Implementation:Online ml River Compose TransformerProduct
| Knowledge Sources | |
|---|---|
| Domains | Online_Learning, Feature_Engineering, Interaction_Terms, Data_Transformation |
| Last Updated | 2026-02-08 16:00 GMT |
Overview
TransformerProduct computes interaction terms between the outputs of multiple transformers by creating cross-products of their features.
Description
TransformerProduct extends TransformerUnion to create multiplicative interaction features between different groups of transformed features. Instead of just merging transformer outputs like TransformerUnion, it computes the Cartesian product of features from each transformer and multiplies their values.
For each combination of features (one from each transformer), the product creates a new feature with a name formed by joining the original feature names with asterisks (e.g., "a*x"). The value is the product of the corresponding feature values. This is useful for capturing non-linear interactions between feature groups.
The implementation includes optimizations for mini-batch processing, with special fast-paths for sparse data types including sparse[uint8] (for binary features) and general sparse arrays. It handles various combinations of sparse and dense data efficiently using pandas sparse dtypes.
Usage
Use TransformerProduct when you need to model interactions between different groups of features, such as user features × item features in recommendation systems, or when you want specific feature groups to interact without creating all possible polynomial combinations.
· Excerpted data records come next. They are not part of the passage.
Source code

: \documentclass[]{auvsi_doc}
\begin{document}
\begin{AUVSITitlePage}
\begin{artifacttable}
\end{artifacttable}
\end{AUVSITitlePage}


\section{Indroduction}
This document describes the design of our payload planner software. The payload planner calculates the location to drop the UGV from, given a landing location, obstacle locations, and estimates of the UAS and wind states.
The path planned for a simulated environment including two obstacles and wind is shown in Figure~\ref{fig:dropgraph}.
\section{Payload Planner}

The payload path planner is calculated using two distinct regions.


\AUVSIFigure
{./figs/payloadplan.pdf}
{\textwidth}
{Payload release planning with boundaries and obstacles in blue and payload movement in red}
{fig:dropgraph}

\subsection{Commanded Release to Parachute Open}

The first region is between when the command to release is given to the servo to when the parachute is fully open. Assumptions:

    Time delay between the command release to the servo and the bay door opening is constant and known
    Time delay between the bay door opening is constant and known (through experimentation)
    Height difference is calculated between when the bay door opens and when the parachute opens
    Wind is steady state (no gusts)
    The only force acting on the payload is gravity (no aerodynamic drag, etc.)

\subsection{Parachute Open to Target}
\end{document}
It's more targeted than PolynomialExtender.
Code Reference
Source Location
- Repository: Online_ml_River
- File: river/compose/product.py
Signature
class TransformerProduct(union.TransformerUnion):
def __init__(self, *transformers):
...
Import
from river import compose
I/O Contract
| Parameter | Type | Description |
|---|---|---|
| transformers | tuple | Variable number of transformers to create products from |
| x | dict | Feature dictionary for single-sample methods |
| X | DataFrame | Feature dataframe for mini-batch methods |
| Method | Return Type | Description |
|---|---|---|
| transform_one(x) | dict | Dictionary of interaction features (products) |
| transform_many(X) | DataFrame | DataFrame of interaction features (products) |
| Method | Parameters | Description |
|---|---|---|
| transform_one(x) | x: dict | Computes all feature products |
| transform_many(X) | X: DataFrame | Computes all feature products (optimized for sparse) |
| __mul__(other) | other: transformer | Adds transformer to product (* operator) |
| __add__(other) | other: transformer | Creates union with other (+ operator) |
Usage Examples
from pprint import pprint
from river.compose import Select, TransformerProduct
# Define feature groups
x = dict(
a=0, b=1, # group 1
x=2, y=3 # group 2
)
# Create interaction terms between groups
product = TransformerProduct(
Select('a', 'b'),
Select('x', 'y')
)
pprint(product.transform_one(x))
# {'a*x': 0, 'a*y': 0, 'b*x': 2, 'b*y': 3}
# Shorthand using * operator
product = Select('a', 'b') * Select('x', 'y')
pprint(product.transform_one(x))
# {'a*x': 0, 'a*y': 0, 'b*x': 2, 'b*y': 3}
# Include original features using + operator
group_1 = Select('a', 'b')
group_2 = Select('x', 'y')
product = group_1 + group_2 + group_1 * group_2
pprint(product.transform_one(x))
# {'a': 0, 'a*x': 0, 'a*y': 0, 'b': 1, 'b*x': 2, 'b*y': 3, 'x': 2, 'y': 3}
# Real-world example: User-Item interactions
user_features = Select('user_age', 'user_gender')
item_features = Select('item_price', 'item_category')
# Model interactions between user and item features
model_features = (
user_features + # User features alone
item_features + # Item features alone
user_features * item_features # User × Item interactions
)
sample = {
'user_age': 25,
'user_gender': 1,
'item_price': 50,
'item_category': 3
}
pprint(model_features.transform_one(sample))
# {
# 'user_age': 25,
# 'user_gender': 1,
# 'item_price': 50,
# 'item_category': 3,
# 'user_age*item_price': 1250,
# 'user_age*item_category': 75,
# 'user_gender*item_price': 50,
# 'user_gender*item_category': 3
# }
# Use in complete pipeline
from river import linear_model
from river import preprocessing
pipeline = (
(user_features + item_features + user_features * item_features) |
preprocessing.StandardScaler() |
linear_model.LinearRegression()
)
# Three-way products
group_3 = Select('z')
three_way = group_1 * group_2 * group_3
x_extended = {**x, 'z': 5}
pprint(three_way.transform_one(x_extended))
# {'a*x*z': 0, 'a*y*z': 0, 'b*x*z': 10, 'b*y*z': 15}
# Mini-batch processing
import pandas as pd
X = pd.DataFrame([
{'a': 1, 'b': 2, 'x': 3, 'y': 4},
{'a': 2, 'b': 3, 'x': 4, 'y': 5},
])
product = Select('a', 'b') * Select('x', 'y')
print(product.transform_many(X))
# a*x a*y b*x b*y
# 0 3 4 6 8
# 1 8 10 12 15